== What to do ==
In the records below, begin at the line containing "2021-Apr 2021 |" and end at the line containing "Awarded ‘Star of"; quote every line in that span exactly, including both boundary lines, and no others.

== Dataset extract ==
'''
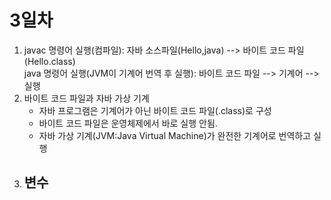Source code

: # 3일차

1. javac 명령어 실행(컴파일): 자바 소스파일(Hello,java) --> 바이트 코드 파일(Hello.class)  
   java 명령어 실행(JVM이 기계어 번역 후 실행): 바이트 코드 파일 --> 기계어 --> 실행  
2. 바이트 코드 파일과 자바 가상 기계  
    - 자바 프로그램은 기계어가 아닌 바이트 코드 파일(.class)로 구성  
    - 바이트 코드 파일은 운영체제에서 바로 실행 안됨.
    - 자바 가상 기계(JVM:Java Virtual Machine)가 완전한 기계어로 번역하고 실행  
3. 변수
    - 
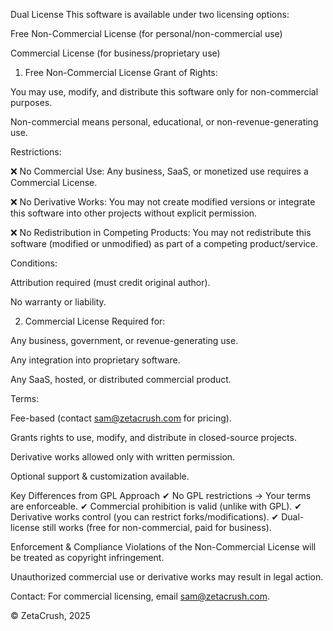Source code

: Dual License
This software is available under two licensing options:

Free Non-Commercial License (for personal/non-commercial use)

Commercial License (for business/proprietary use)

1. Free Non-Commercial License
Grant of Rights:

You may use, modify, and distribute this software only for non-commercial purposes.

Non-commercial means personal, educational, or non-revenue-generating use.

Restrictions:

❌ No Commercial Use: Any business, SaaS, or monetized use requires a Commercial License.

❌ No Derivative Works: You may not create modified versions or integrate this software into other projects without explicit permission.

❌ No Redistribution in Competing Products: You may not redistribute this software (modified or unmodified) as part of a competing product/service.

Conditions:

Attribution required (must credit original author).

No warranty or liability.

2. Commercial License
Required for:

Any business, government, or revenue-generating use.

Any integration into proprietary software.

Any SaaS, hosted, or distributed commercial product.

Terms:

Fee-based (contact sam@zetacrush.com for pricing).

Grants rights to use, modify, and distribute in closed-source projects.

Derivative works allowed only with written permission.

Optional support & customization available.

Key Differences from GPL Approach
✔ No GPL restrictions → Your terms are enforceable.
✔ Commercial prohibition is valid (unlike with GPL).
✔ Derivative works control (you can restrict forks/modifications).
✔ Dual-license still works (free for non-commercial, paid for business).

Enforcement & Compliance
Violations of the Non-Commercial License will be treated as copyright infringement.

Unauthorized commercial use or derivative works may result in legal action.

Contact: For commercial licensing, email sam@zetacrush.com.

© ZetaCrush, 2025
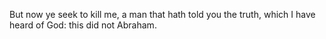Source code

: But now ye seek to kill me, a man that hath told you the truth, which I have heard of God: this did not Abraham.
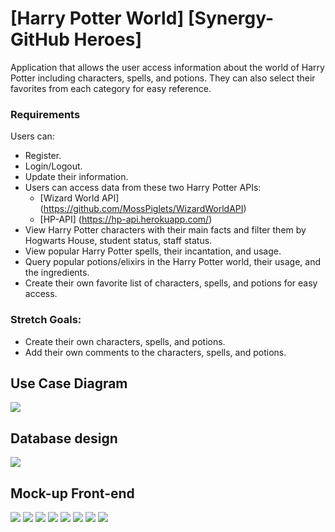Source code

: # [Harry Potter World] [Synergy- GitHub Heroes]
Application that allows the user access information about the world of Harry Potter including characters, spells, and potions. They can also select their favorites from each category for easy reference.
### Requirements
Users can:
* Register.
* Login/Logout.
* Update their information.
* Users can access data from these two Harry Potter APIs:
    * [Wizard World API] (https://github.com/MossPiglets/WizardWorldAPI)
    * [HP-API] (https://hp-api.herokuapp.com/)
* View Harry Potter characters with their main facts and filter them by Hogwarts House, student status, staff status.
* View popular Harry Potter spells, their incantation, and usage.
* Query popular potions/elixirs in the Harry Potter world, their usage, and the ingredients.
* Create their own favorite list of characters, spells, and potions for easy access.
### Stretch Goals:
* Create their own characters, spells, and potions.
* Add their own comments to the characters, spells, and potions.

## Use Case Diagram
![](./imgs/HPappFlowChart.PNG)

## Database design
![](./imgs/dbschema.png)

## Mock-up Front-end
![](./imgs/WelcomePage.png)
![](./imgs/Register.png)
![](./imgs/HomePage.png)
![](./imgs/UpdateInfo.png)
![](./imgs/Characters.png)
![](./imgs/Elixirs.png)
![](./imgs/Houses.png)
![](./imgs/Spells.png)
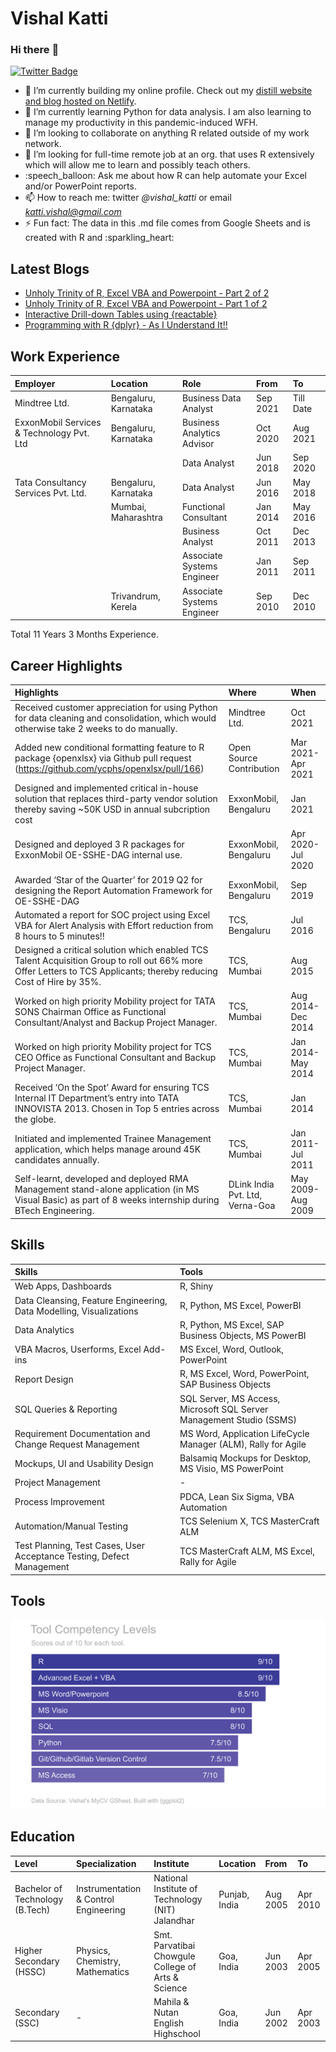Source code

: Vishal Katti
================

### Hi there :wave:

[![Twitter
Badge](https://img.shields.io/badge/-Twitter-1ca0f1?style=flat-square&labelColor=1ca0f1&logo=twitter&logoColor=white&link=https://twitter.com/vishal_katti)](https://twitter.com/vishal_katti)

-   :telescope: I’m currently building my online profile. Check out my
    [distill website and blog hosted on
    Netlify](https://vishalkatti.com "https://vishalkatti.com").
-   :seedling: I’m currently learning Python for data analysis. I am
    also learning to manage my productivity in this pandemic-induced
    WFH.
-   :dancers: I’m looking to collaborate on anything R related outside
    of my work network.
-   :thinking: I’m looking for full-time remote job at an org. that uses
    R extensively which will allow me to learn and possibly teach
    others.
-   :speech\_balloon: Ask me about how R can help automate your Excel
    and/or PowerPoint reports.
-   :mailbox: How to reach me: twitter *@vishal\_katti* or email
    *katti.vishal@gmail.com*
-   :zap: Fun fact: The data in this .md file comes from Google Sheets
    and is created with R and :sparkling\_heart:

## Latest Blogs

<!-- BLOG-POST-LIST:START -->
- [Unholy Trinity of R, Excel VBA and Powerpoint - Part 2 of 2](https://vishalkatti.com/posts/2021-12-29-rtovbatoppt)
- [Unholy Trinity of R, Excel VBA and Powerpoint - Part 1 of 2](https://vishalkatti.com/posts/2021-08-29-rtovbatoppt)
- [Interactive Drill-down Tables using {reactable}](https://vishalkatti.com/posts/2021-07-27-drilldown)
- [Programming with R {dplyr} - As I Understand It!!](https://vishalkatti.com/posts/2021-07-17-programmingwithdplyr)
<!-- BLOG-POST-LIST:END -->

## Work Experience

| Employer                                  | Location             | Role                       | From     | To        |
|:------------------------------------------|:---------------------|:---------------------------|:---------|:----------|
| Mindtree Ltd.                             | Bengaluru, Karnataka | Business Data Analyst      | Sep 2021 | Till Date |
| ExxonMobil Services & Technology Pvt. Ltd | Bengaluru, Karnataka | Business Analytics Advisor | Oct 2020 | Aug 2021  |
|                                           |                      | Data Analyst               | Jun 2018 | Sep 2020  |
| Tata Consultancy Services Pvt. Ltd.       | Bengaluru, Karnataka | Data Analyst               | Jun 2016 | May 2018  |
|                                           | Mumbai, Maharashtra  | Functional Consultant      | Jan 2014 | May 2016  |
|                                           |                      | Business Analyst           | Oct 2011 | Dec 2013  |
|                                           |                      | Associate Systems Engineer | Jan 2011 | Sep 2011  |
|                                           | Trivandrum, Kerela   | Associate Systems Engineer | Sep 2010 | Dec 2010  |

Total 11 Years 3 Months Experience.

## Career Highlights

| Highlights                                                                                                                                                          | Where                           | When              |
|:--------------------------------------------------------------------------------------------------------------------------------------------------------------------|:--------------------------------|:------------------|
| Received customer appreciation for using Python for data cleaning and consolidation, which would otherwise take 2 weeks to do manually.                             | Mindtree Ltd.                   | Oct 2021          |
| Added new conditional formatting feature to R package {openxlsx} via Github pull request (<https://github.com/ycphs/openxlsx/pull/166>)                             | Open Source Contribution        | Mar 2021-Apr 2021 |
| Designed and implemented critical in-house solution that replaces third-party vendor solution thereby saving \~50K USD in annual subcription cost                   | ExxonMobil, Bengaluru           | Jan 2021          |
| Designed and deployed 3 R packages for ExxonMobil OE-SSHE-DAG internal use.                                                                                         | ExxonMobil, Bengaluru           | Apr 2020-Jul 2020 |
| Awarded ‘Star of the Quarter’ for 2019 Q2 for designing the Report Automation Framework for OE-SSHE-DAG                                                             | ExxonMobil, Bengaluru           | Sep 2019          |
| Automated a report for SOC project using Excel VBA for Alert Analysis with Effort reduction from 8 hours to 5 minutes!!                                             | TCS, Bengaluru                  | Jul 2016          |
| Designed a critical solution which enabled TCS Talent Acquisition Group to roll out 66% more Offer Letters to TCS Applicants; thereby reducing Cost of Hire by 35%. | TCS, Mumbai                     | Aug 2015          |
| Worked on high priority Mobility project for TATA SONS Chairman Office as Functional Consultant/Analyst and Backup Project Manager.                                 | TCS, Mumbai                     | Aug 2014-Dec 2014 |
| Worked on high priority Mobility project for TCS CEO Office as Functional Consultant and Backup Project Manager.                                                    | TCS, Mumbai                     | Jan 2014-May 2014 |
| Received ‘On the Spot’ Award for ensuring TCS Internal IT Department’s entry into TATA INNOVISTA 2013. Chosen in Top 5 entries across the globe.                    | TCS, Mumbai                     | Jan 2014          |
| Initiated and implemented Trainee Management application, which helps manage around 45K candidates annually.                                                        | TCS, Mumbai                     | Jan 2011-Jul 2011 |
| Self-learnt, developed and deployed RMA Management stand-alone application (in MS Visual Basic) as part of 8 weeks internship during BTech Engineering.             | DLink India Pvt. Ltd, Verna-Goa | May 2009-Aug 2009 |

## Skills

| Skills                                                                | Tools                                                                |
|:----------------------------------------------------------------------|:---------------------------------------------------------------------|
| Web Apps, Dashboards                                                  | R, Shiny                                                             |
| Data Cleansing, Feature Engineering, Data Modelling, Visualizations   | R, Python, MS Excel, PowerBI                                         |
| Data Analytics                                                        | R, Python, MS Excel, SAP Business Objects, MS PowerBI                |
| VBA Macros, Userforms, Excel Add-ins                                  | MS Excel, Word, Outlook, PowerPoint                                  |
| Report Design                                                         | R, MS Excel, Word, PowerPoint, SAP Business Objects                  |
| SQL Queries & Reporting                                               | SQL Server, MS Access, Microsoft SQL Server Management Studio (SSMS) |
| Requirement Documentation and Change Request Management               | MS Word, Application LifeCycle Manager (ALM), Rally for Agile        |
| Mockups, UI and Usability Design                                      | Balsamiq Mockups for Desktop, MS Visio, MS PowerPoint                |
| Project Management                                                    | \-                                                                   |
| Process Improvement                                                   | PDCA, Lean Six Sigma, VBA Automation                                 |
| Automation/Manual Testing                                             | TCS Selenium X, TCS MasterCraft ALM                                  |
| Test Planning, Test Cases, User Acceptance Testing, Defect Management | TCS MasterCraft ALM, MS Excel, Rally for Agile                       |

## Tools

![](Images/tools.png)

## Education

| Level                           | Specialization                        | Institute                                          | Location      | From     | To       |
|:--------------------------------|:--------------------------------------|:---------------------------------------------------|:--------------|:---------|:---------|
| Bachelor of Technology (B.Tech) | Instrumentation & Control Engineering | National Institute of Technology (NIT) Jalandhar   | Punjab, India | Aug 2005 | Apr 2010 |
| Higher Secondary (HSSC)         | Physics, Chemistry, Mathematics       | Smt. Parvatibai Chowgule College of Arts & Science | Goa, India    | Jun 2003 | Apr 2005 |
| Secondary (SSC)                 | \-                                    | Mahila & Nutan English Highschool                  | Goa, India    | Jun 2002 | Apr 2003 |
'''
== Answer section ==
| Added new conditional formatting feature to R package {openxlsx} via Github pull request (<https://github.com/ycphs/openxlsx/pull/166>)                             | Open Source Contribution        | Mar 2021-Apr 2021 |
| Designed and implemented critical in-house solution that replaces third-party vendor solution thereby saving \~50K USD in annual subcription cost                   | ExxonMobil, Bengaluru           | Jan 2021          |
| Designed and deployed 3 R packages for ExxonMobil OE-SSHE-DAG internal use.                                                                                         | ExxonMobil, Bengaluru           | Apr 2020-Jul 2020 |
| Awarded ‘Star of the Quarter’ for 2019 Q2 for designing the Report Automation Framework for OE-SSHE-DAG                                                             | ExxonMobil, Bengaluru           | Sep 2019          |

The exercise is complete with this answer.